- Problem details
What you return must be the full listing, word for word, with no images in it.

(Recorded information)

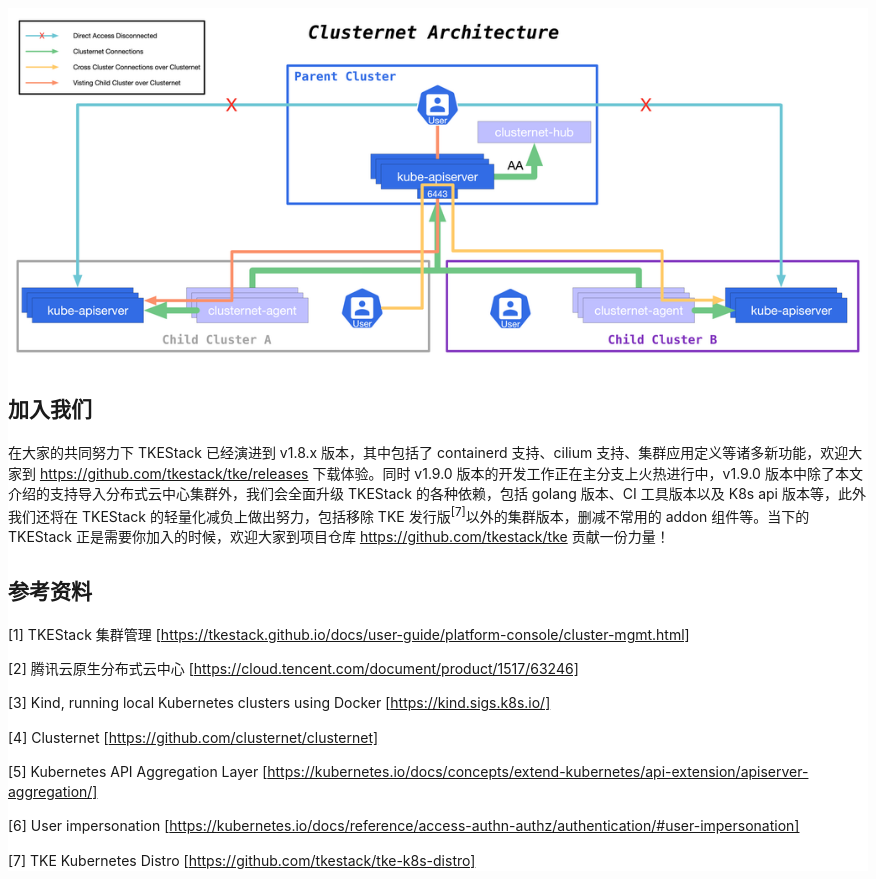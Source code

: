 <img alt="clusternet架构" width="100%" src="clusternet-arch.png">

## 加入我们

在大家的共同努力下 TKEStack 已经演进到 v1.8.x 版本，其中包括了 containerd 支持、cilium 支持、集群应用定义等诸多新功能，欢迎大家到 https://github.com/tkestack/tke/releases 下载体验。同时 v1.9.0 版本的开发工作正在主分支上火热进行中，v1.9.0 版本中除了本文介绍的支持导入分布式云中心集群外，我们会全面升级 TKEStack 的各种依赖，包括 golang 版本、CI 工具版本以及 K8s api 版本等，此外我们还将在 TKEStack 的轻量化减负上做出努力，包括移除 TKE 发行版<sup>[7]</sup>以外的集群版本，删减不常用的 addon 组件等。当下的 TKEStack 正是需要你加入的时候，欢迎大家到项目仓库 https://github.com/tkestack/tke 贡献一份力量！

## 参考资料


[1] TKEStack 集群管理 [https://tkestack.github.io/docs/user-guide/platform-console/cluster-mgmt.html]

[2] 腾讯云原生分布式云中心 [https://cloud.tencent.com/document/product/1517/63246]

[3] Kind, running local Kubernetes clusters using Docker [https://kind.sigs.k8s.io/]

[4] Clusternet [https://github.com/clusternet/clusternet]

[5] Kubernetes API Aggregation Layer [https://kubernetes.io/docs/concepts/extend-kubernetes/api-extension/apiserver-aggregation/]

[6] User impersonation [https://kubernetes.io/docs/reference/access-authn-authz/authentication/#user-impersonation]

[7] TKE Kubernetes Distro [https://github.com/tkestack/tke-k8s-distro]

(End Recorded information)

- Answer for the task
Source code

: <img alt="clusternet架构" width="100%" src="clusternet-arch.png">

## 加入我们

在大家的共同努力下 TKEStack 已经演进到 v1.8.x 版本，其中包括了 containerd 支持、cilium 支持、集群应用定义等诸多新功能，欢迎大家到 https://github.com/tkestack/tke/releases 下载体验。同时 v1.9.0 版本的开发工作正在主分支上火热进行中，v1.9.0 版本中除了本文介绍的支持导入分布式云中心集群外，我们会全面升级 TKEStack 的各种依赖，包括 golang 版本、CI 工具版本以及 K8s api 版本等，此外我们还将在 TKEStack 的轻量化减负上做出努力，包括移除 TKE 发行版<sup>[7]</sup>以外的集群版本，删减不常用的 addon 组件等。当下的 TKEStack 正是需要你加入的时候，欢迎大家到项目仓库 https://github.com/tkestack/tke 贡献一份力量！

## 参考资料


[1] TKEStack 集群管理 [https://tkestack.github.io/docs/user-guide/platform-console/cluster-mgmt.html]

[2] 腾讯云原生分布式云中心 [https://cloud.tencent.com/document/product/1517/63246]

[3] Kind, running local Kubernetes clusters using Docker [https://kind.sigs.k8s.io/]

[4] Clusternet [https://github.com/clusternet/clusternet]

[5] Kubernetes API Aggregation Layer [https://kubernetes.io/docs/concepts/extend-kubernetes/api-extension/apiserver-aggregation/]

[6] User impersonation [https://kubernetes.io/docs/reference/access-authn-authz/authentication/#user-impersonation]

[7] TKE Kubernetes Distro [https://github.com/tkestack/tke-k8s-distro]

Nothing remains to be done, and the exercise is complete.